Il testo di Tertulliano, il cui riferimento, tra l’altro, è riportato nella nota a piè di pagina della sezione del Catechismo della Chiesa Cattolica relativa alla proibizione dell’aborto, suona così: “A noi, proibito una volta per sempre l’omicidio, non è lecito sopprimere neppure il feto concepito nell’utero, mentre ancora il sangue materno sta formando un essere umano. Impedire la nascita è un omicidio anticipato, e non fa differenza se si strappi al corpo un’anima già nata o si interrompa il suo processo di formazione.

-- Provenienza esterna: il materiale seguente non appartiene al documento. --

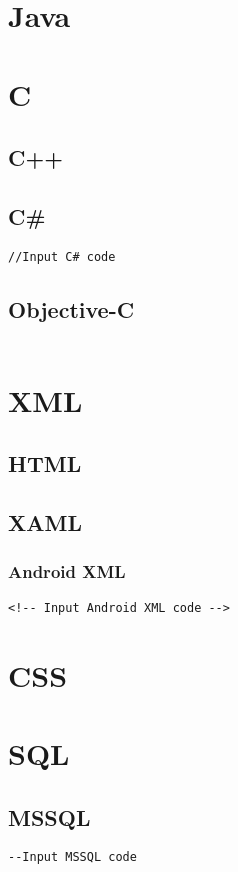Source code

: 


%







\newpage
\section{Java}
\newpage
\section{C}
\newpage
\subsection{C++}
\newpage
\subsection{C\#}
\begin{lstlisting}[style = CSharp]
//Input C# code
\end{lstlisting}
\newpage
\subsection{Objective-C}
\begin{lstlisting}

\end{lstlisting}
\newpage
\section{XML}
\newpage
\subsection{HTML}
\newpage
\subsection{XAML}
\newpage
\subsubsection{Android XML}
\begin{lstlisting}[style = AndroidXML]
<!-- Input Android XML code -->
\end{lstlisting}
\newpage
\section{CSS}
\newpage
\section{SQL}
\subsection{MSSQL}
\begin{lstlisting}[style = MSSQL]
--Input MSSQL code
\end{lstlisting}
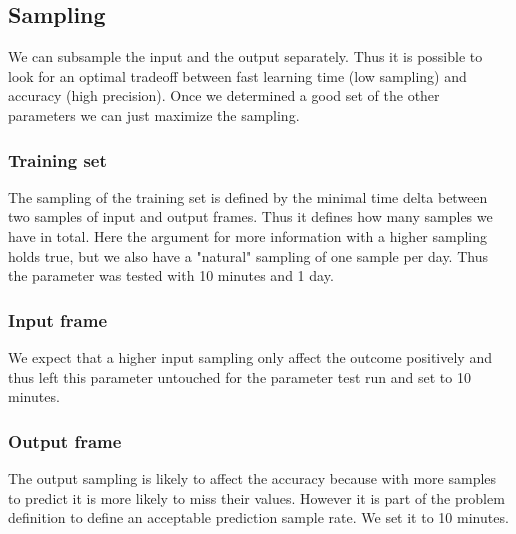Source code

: \documentclass{scrartcl}
\begin{document}
\subsection{Sampling}
\label{sec:}
We can subsample the input and the output separately. Thus it is possible to look for an optimal tradeoff between fast learning time (low sampling) and accuracy (high precision). Once we determined a good set of the other parameters we can just maximize the sampling.

\subsubsection{Training set}
\label{sec:}
The sampling of the training set is defined by the minimal time delta between two samples of input and output frames. Thus it defines how many samples we have in total. Here the argument for more information with a higher sampling holds true, but we also have a "natural" sampling of one sample per day. Thus the parameter was tested with 10 minutes and 1 day.

\subsubsection{Input frame}
\label{sec:}
We expect that a higher input sampling only affect the outcome positively and thus left this parameter untouched for the parameter test run and set to 10 minutes.

\subsubsection{Output frame}
\label{sec:}
The output sampling is likely to affect the accuracy because with more samples to predict it is more likely to miss their values. However it is part of the problem definition to define an acceptable prediction sample rate. We set it to 10 minutes.
\end{document}
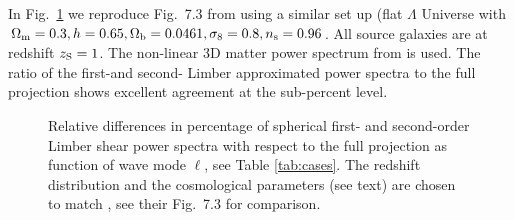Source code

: \documentclass[fleqn,usenatbib]{mnras} %
\begin{document}
\begin{appendix}
In Fig.~\ref{fig:L1L2E_Rijt} we reproduce Fig.~7.3 from \cite{vande2012} using
a similar set up (flat $\Lambda$ Universe with $\Omega_{\rm m} = 0.3, h=0.65,
\Omega_{\rm b} = 0.0461, \sigma_8 = 0.8, n_{\rm s} = 0.96$. All source galaxies
are at redshift $z_{\rm S} = 1$. The non-linear 3D matter power spectrum from
\cite{2012ApJ...761..152T} is used. The ratio of the first-and second- Limber approximated
power spectra to the full
projection shows excellent agreement at the sub-percent level.

\begin{figure}

  \begin{center}
  \end{center}

    \caption{Relative differences in percentage of spherical first- and second-order Limber
    shear power spectra with respect to the full projection
    as function of wave mode $\ell$, see Table \ref{tab:cases}. The redshift distribution
    and the cosmological parameters (see text) are chosen to match
    \citet{vande2012}, see their Fig.~7.3 for comparison.
    }

    \label{fig:L1L2E_Rijt}

\end{figure}




\end{appendix}
\end{document}
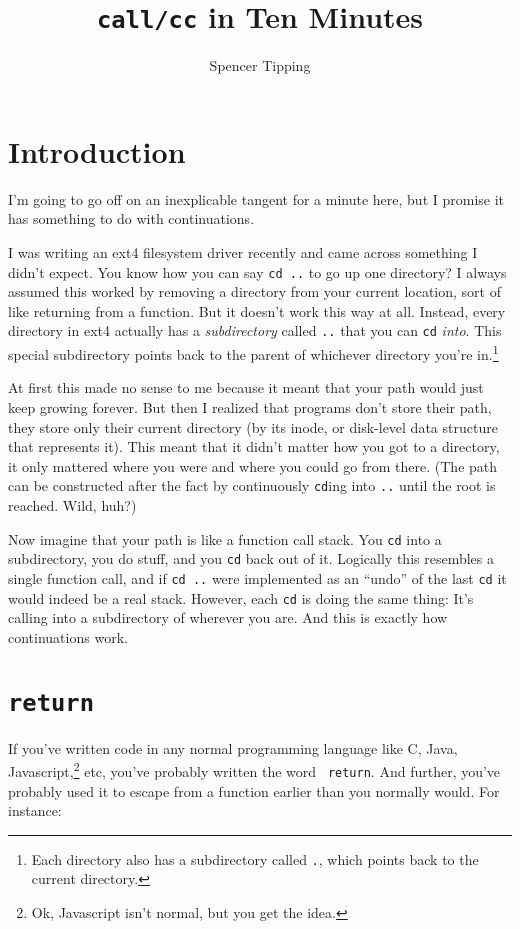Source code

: \documentclass{article}
\title{{\tt call/cc} in Ten Minutes}
\author{Spencer Tipping}
\begin{document}
\maketitle{}
\tableofcontents{}

\section{Introduction}
  I'm going to go off on an inexplicable tangent for a minute here, but I promise it has something to do with continuations.

  I was writing an ext4 filesystem driver recently and came across something I didn't expect. You know how you can say {\tt cd ..} to go up one directory? I always assumed this worked by
  removing a directory from your current location, sort of like returning from a function. But it doesn't work this way at all. Instead, every directory in ext4 actually has a {\em
  subdirectory} called {\tt ..} that you can {\tt cd} {\em into}. This special subdirectory points back to the parent of whichever directory you're in.\footnote{Each directory also has a
  subdirectory called {\tt .}, which points back to the current directory.}

  At first this made no sense to me because it meant that your path would just keep growing forever. But then I realized that programs don't store their path, they store only their current
  directory (by its inode, or disk-level data structure that represents it). This meant that it didn't matter how you got to a directory, it only mattered where you were and where you could go
  from there. (The path can be constructed after the fact by continuously {\tt cd}ing into {\tt ..} until the root is reached. Wild, huh?)

  Now imagine that your path is like a function call stack. You {\tt cd} into a subdirectory, you do stuff, and you {\tt cd} back out of it. Logically this resembles a single function call,
  and if {\tt cd ..} were implemented as an ``undo'' of the last {\tt cd} it would indeed be a real stack. However, each {\tt cd} is doing the same thing: It's calling into a subdirectory of
  wherever you are. And this is exactly how continuations work.

\section{{\tt return}}
  If you've written code in any normal programming language like C, Java, Javascript,\footnote{Ok, Javascript isn't normal, but you get the idea.} etc, you've probably written the word {\tt
  return}. And further, you've probably used it to escape from a function earlier than you normally would. For instance:
\end{document}
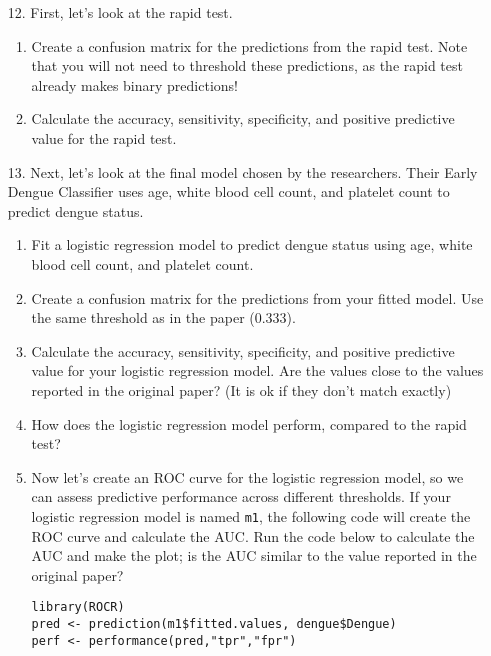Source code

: \documentclass[11pt]{article}
\begin{document}
\begin{enumerate}
\item[12.] First, let's look at the rapid test. 

\begin{enumerate}
\item Create a confusion matrix for the predictions from the rapid test. Note that you will not need to threshold these predictions, as the rapid test already makes binary predictions!

\item Calculate the accuracy, sensitivity, specificity, and positive predictive value for the rapid test.
\end{enumerate}

\item[13.] Next, let's look at the final model chosen by the researchers. Their Early Dengue Classifier uses age, white blood cell count, and platelet count to predict dengue status. 

\begin{enumerate}
\item Fit a logistic regression model to predict dengue status using age, white blood cell count, and platelet count.

\item Create a confusion matrix for the predictions from your fitted model. Use the same threshold as in the paper (0.333).

\item Calculate the accuracy, sensitivity, specificity, and positive predictive value for your logistic regression model. Are the values close to the values reported in the original paper? (It is ok if they don't match exactly)

\item How does the logistic regression model perform, compared to the rapid test?

\item Now let's create an ROC curve for the logistic regression model, so we can assess predictive performance across different thresholds. If your logistic regression model is named \verb;m1;, the following code will create the ROC curve and calculate the AUC. Run the code below to calculate the AUC and make the plot; is the AUC similar to the value reported in the original paper?

\newpage

\begin{verbatim}
library(ROCR)
pred <- prediction(m1$fitted.values, dengue$Dengue)
perf <- performance(pred,"tpr","fpr")


\end{verbatim}
\end{enumerate}
\end{enumerate}
\end{document}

È già un uomo colui che lo sarà; anche ogni frutto è già contenuto nel seme” (Tertulliano, Apologeticum 9,2.8).

 

Consentitemi ora qualche riflessione. Per i cristiani del II secolo (come pure per quelli dei secoli successivi: vi è, infatti, un ampio florilegio contro l’aborto, che comprende la voce di non pochi dei Padri dell’epoca aurea, come Basilio di Cesarea o Giovanni Crisostomo), la protezione della vita del concepito è un dovere non negoziabile. Ora, questi autori che ho citato, Atenagora e Tertulliano, sono degli apologeti. Essi, cioè, si rivolgono al mondo non cristiano ed espongono la ragionevolezza della loro visione della vita, facendo appello, proprio perché in dialogo con coloro che non condividevano la stessa fede, al logos, cui “tutti siamo sottomessi”, secondo le parole di Atenagora. In altri termini, gli apologeti chiedono a tutti gli uomini di seguire quanto di universalmente umano ci accomuna, cioè l’uso della ragione, a prescindere dall’affiliazione religiosa.